Representatives for the Department of Homeland Security and Department of Justice didn’t immediately return requests for comment late Thursday.

The federal government told the appeals court that Sullivan’s order blocking the directive would increase the spread of COVID-19. It also warned that border facilities where families would be held for processing are “not equipped for physical distancing, quarantine, or isolation at the best of times, and that are now substantially over their COVID-restricted capacity.”

The ACLU and other advocates, which represented migrant families in the litigation, countered that asylum-seekers are at far greater risk if Title 42 is allowed to continue.

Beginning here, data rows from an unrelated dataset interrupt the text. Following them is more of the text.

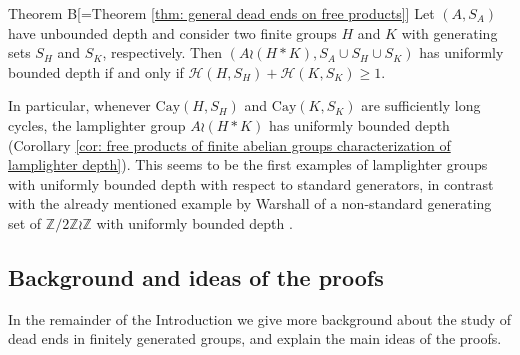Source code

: \documentclass[reqno,oneside]{amsart}
\newcommand{\cay}[2]{\mathrm{Cay}(#1,#2)}
\newcommand{\Z}{\mathbb{Z}}
\newcommand{\thistheoremname}{}
\newtheorem*{genericthm*}{\thistheoremname}
\newenvironment{namedthm*}[1]
{\renewcommand{\thistheoremname}{#1}%
	\begin{genericthm*}}
	{\end{genericthm*}}
\theoremstyle{plain}
\theoremstyle{definition}
\begin{document}
\begin{namedthm*}{Theorem B}[\;=\;Theorem \ref{thm: general dead ends on free products}]\label{thm: Theorem B}
	Let $(A,S_A)$ have unbounded depth and consider two finite groups $H$ and $K$ with generating sets $S_H$ and $S_K$, respectively. Then $(A\wr (H*K),S_A\cup S_H\cup S_K)$ has uniformly bounded depth if and only if $\mathscr{H}(H,S_H)+\mathscr{H}(K,S_K)\ge 1$.
\end{namedthm*}
In particular, whenever $\cay{H}{S_H}$ and $\cay{K}{S_K}$ are sufficiently long cycles, the lamplighter group $A\wr (H*K)$ has uniformly bounded depth (Corollary \ref{cor: free products of finite abelian groups characterization of lamplighter depth}). This seems to be the first examples of lamplighter groups with uniformly bounded depth with respect to standard generators, in contrast with the already mentioned example by Warshall of a non-standard generating set of $\Z/2\Z\wr\Z$ with uniformly bounded depth \cite{warshall2008strongly}.

\subsection{Background and ideas of the proofs}
In the remainder of the Introduction we give more background about the study of dead ends in finitely generated groups, and explain the main ideas of the proofs.
\end{document}
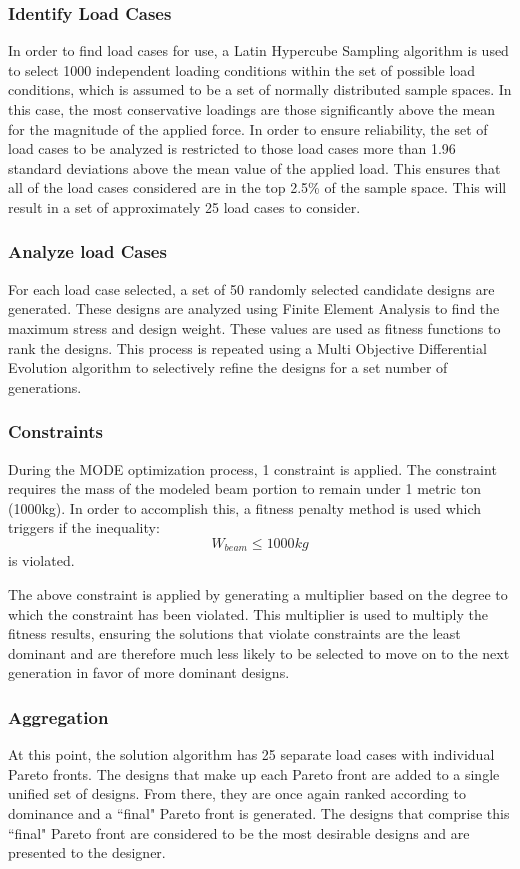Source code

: \subsubsection{Identify Load Cases}
In order to find load cases for use, a Latin Hypercube Sampling algorithm is used to select 1000 independent loading conditions within the set of possible load conditions, which is assumed to be a set of normally distributed sample spaces. In this case, the most conservative loadings are those significantly above the mean for the magnitude of the applied force. In order to ensure reliability, the set of load cases to be analyzed is restricted to those load cases more than 1.96 standard deviations above the mean value of the applied load. This ensures that all of the load cases considered are in the top 2.5\% of the sample space. This will result in a set of approximately 25 load cases to consider. 
\subsubsection{Analyze load Cases} 
For each load case selected, a set of 50 randomly selected candidate designs are generated. These designs are analyzed using Finite Element Analysis to find the maximum stress and design weight. These values are used as fitness functions to rank the designs. This process is repeated using a Multi Objective Differential Evolution algorithm to selectively refine the designs for a set number of generations. 
\subsubsection{Constraints}
During the MODE optimization process, 1 constraint is applied. The constraint requires the mass of the modeled beam portion to remain under 1 metric ton (1000kg). In order to accomplish this, a fitness penalty method is used which triggers if the inequality:
$$
W_{beam} \leq 1000kg
$$
is violated. 

The above constraint is applied by generating a multiplier based on the degree to which the constraint has been violated. This multiplier is used to multiply the fitness results, ensuring the solutions that violate constraints are the least dominant and are therefore much less likely to be selected to move on to the next generation in favor of more dominant designs. 

\subsubsection{Aggregation}
At this point, the solution algorithm has 25 separate load cases with individual Pareto fronts. The designs that make up each Pareto front are added to a single unified set of designs. From there, they are once again ranked according to dominance and a ``final" Pareto front is generated. The designs that comprise this ``final" Pareto front are considered to be the most desirable designs and are presented to the designer.

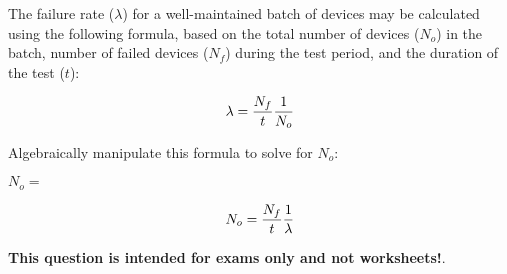 

The failure rate ($\lambda$) for a well-maintained batch of devices may be calculated using the following formula, based on the total number of devices ($N_o$) in the batch, number of failed devices ($N_f$) during the test period, and the duration of the test ($t$):

$$\lambda = {N_f \over t} {1 \over N_o}$$

Algebraically manipulate this formula to solve for $N_o$:

\vskip 20pt

$N_o = $







$$N_o = {N_f \over t} {1 \over \lambda}$$







{\bf This question is intended for exams only and not worksheets!}.



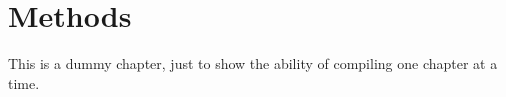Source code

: \chapter{Methods}
This is a dummy chapter, just to show the ability of compiling one chapter at a time.
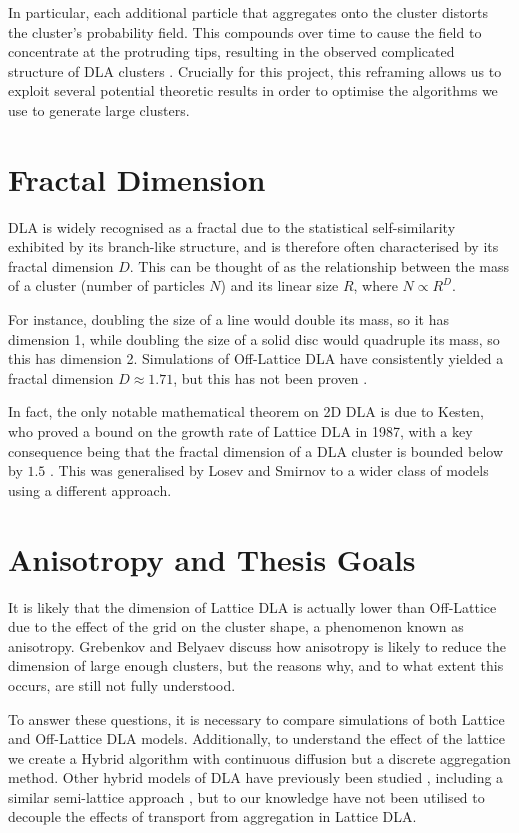 \documentclass[12pt, a4paper, oneside]{report}
\theoremstyle{remark}
\begin{document}
In particular, each additional particle that aggregates onto the cluster distorts the cluster's probability field. This compounds over time to cause the field to concentrate at the protruding tips, resulting in the observed complicated structure of DLA clusters \cite{Lawler2010}.
Crucially for this project, this reframing allows us to exploit several potential theoretic results in order to optimise the algorithms we use to generate large clusters.


\section{Fractal Dimension}
DLA is widely recognised as a fractal due to the statistical self-similarity exhibited by its branch-like structure, and is therefore often characterised by its fractal dimension $D$. This can be thought of as the relationship between the mass of a cluster (number of particles $N$) and its linear size $R$, where $N \propto R^D$.

For instance, doubling the size of a line would double its mass, so it has dimension 1, while doubling the size of a solid disc would quadruple its mass, so this has dimension 2. Simulations of Off-Lattice DLA have consistently yielded a fractal dimension $D \approx 1.71$, but this has not been proven \cite{Meakin1983}.

In fact, the only notable mathematical theorem on 2D DLA is due to Kesten, who proved a bound on the growth rate of Lattice DLA in 1987, with a key consequence being that the fractal dimension of a DLA cluster is bounded below by $1.5$ \cite{Kesten1987}. This was generalised by Losev and Smirnov \cite{losev2025} to a wider class of models using a different approach.

\section{Anisotropy and Thesis Goals}
It is likely that the dimension of Lattice DLA is actually lower than Off-Lattice due to the effect of the grid on the cluster shape, a phenomenon known as anisotropy. Grebenkov and Belyaev \cite{Grebenkov2017} discuss how anisotropy is likely to reduce the dimension of large enough clusters, but the reasons why, and to what extent this occurs, are still not fully understood.

To answer these questions, it is necessary to compare simulations of both Lattice and Off-Lattice DLA models. Additionally, to understand the effect of the lattice we create a Hybrid algorithm with continuous diffusion but a discrete aggregation method. Other hybrid models of DLA have previously been studied \cite{Sanz2019}, including a similar semi-lattice approach \cite{Menshutin2011}, but to our knowledge have not been utilised to decouple the effects of transport from aggregation in Lattice DLA.
\end{document}
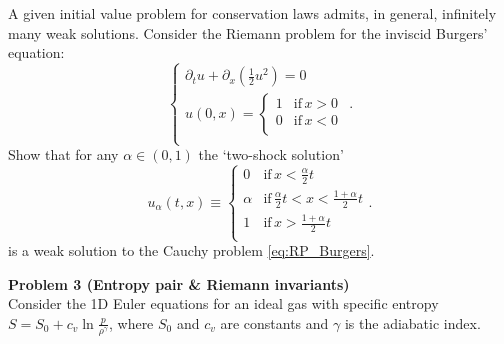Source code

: \documentclass[letter,11pt]{article}
\begin{document}
\noindent A given initial value problem for conservation laws admits, in general, infinitely many weak solutions. Consider the Riemann problem for the inviscid Burgers' equation:
\begin{equation}
  \left\{ \begin{array}{l}
  \partial_t u + \partial_x\left(\frac{1}{2}u^2\right) = 0 \\
  u(0,x) = \left\{ \begin{array}{cc}
  1 & \mathrm{if}\, x>0 \\
  0 & \mathrm{if}\, x<0 \\
  \end{array}\right.\\
  \end{array}\right.. \label{eq:RP_Burgers}
  \end{equation}
Show that for any $\alpha\in(0,1)$ the `two-shock solution'
\begin{equation}
  u_\alpha(t,x) \equiv \left\{ \begin{array}{ll}
    0 & \mathrm{if}\, x< \frac{\alpha}{2}t \\
    \alpha & \mathrm{if}\, \frac{\alpha}{2}t<x<\frac{1+\alpha}{2}t \\
    1 & \mathrm{if}\, x>\frac{1+\alpha}{2}t \\
  \end{array}\right. .
\end{equation}
is a weak solution to the Cauchy problem \eqref{eq:RP_Burgers}.


\newpage
\phantom{.}

{\noindent\large\textbf{Problem 3 (Entropy pair \& Riemann invariants)}}\\

\noindent Consider the 1D Euler equations for an ideal gas with specific entropy $S = S_0 + c_v\ln\frac{p}{\rho^\gamma}$, where $S_0$ and $c_v$ are constants and $\gamma$ is the adiabatic index.
\end{document}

“As the extensive record evidence shows, Defendants are literally pushing families, including those with very young children, into the hands of criminal cartels in Mexico. Families are forced back over the bridges by our government while cartels stand waiting to kidnap, assault, traffic, and rape them on the other side,” they wrote.

The advocates also claimed in a court filing that any increased spread of COVID-19 as a result of ending Title 42 would be due to the government’s “refusal to allocate resources to safely process families.”

Though fighting in court to keep Title 42 alive, the Biden administration is already exempting the majority of migrant families from the directive. Of the more than 86,000 people who arrived as a family unit in August, approximately 16,200 were expelled, according to government data.

The decision marks the second time the D.C. Circuit has given Title 42 the green light.

Last year, following an earlier lawsuit by the ACLU on behalf of migrant children traveling alone to the border, Sullivan similarly blocked the Trump administration from using Title 42 to expel unaccompanied minors.

The government appealed, and the D.C. Circuit agreed to temporarily lift that ruling. However, the Biden administration ultimately decided to officially exempt children who cross the border without their parents from Title 42.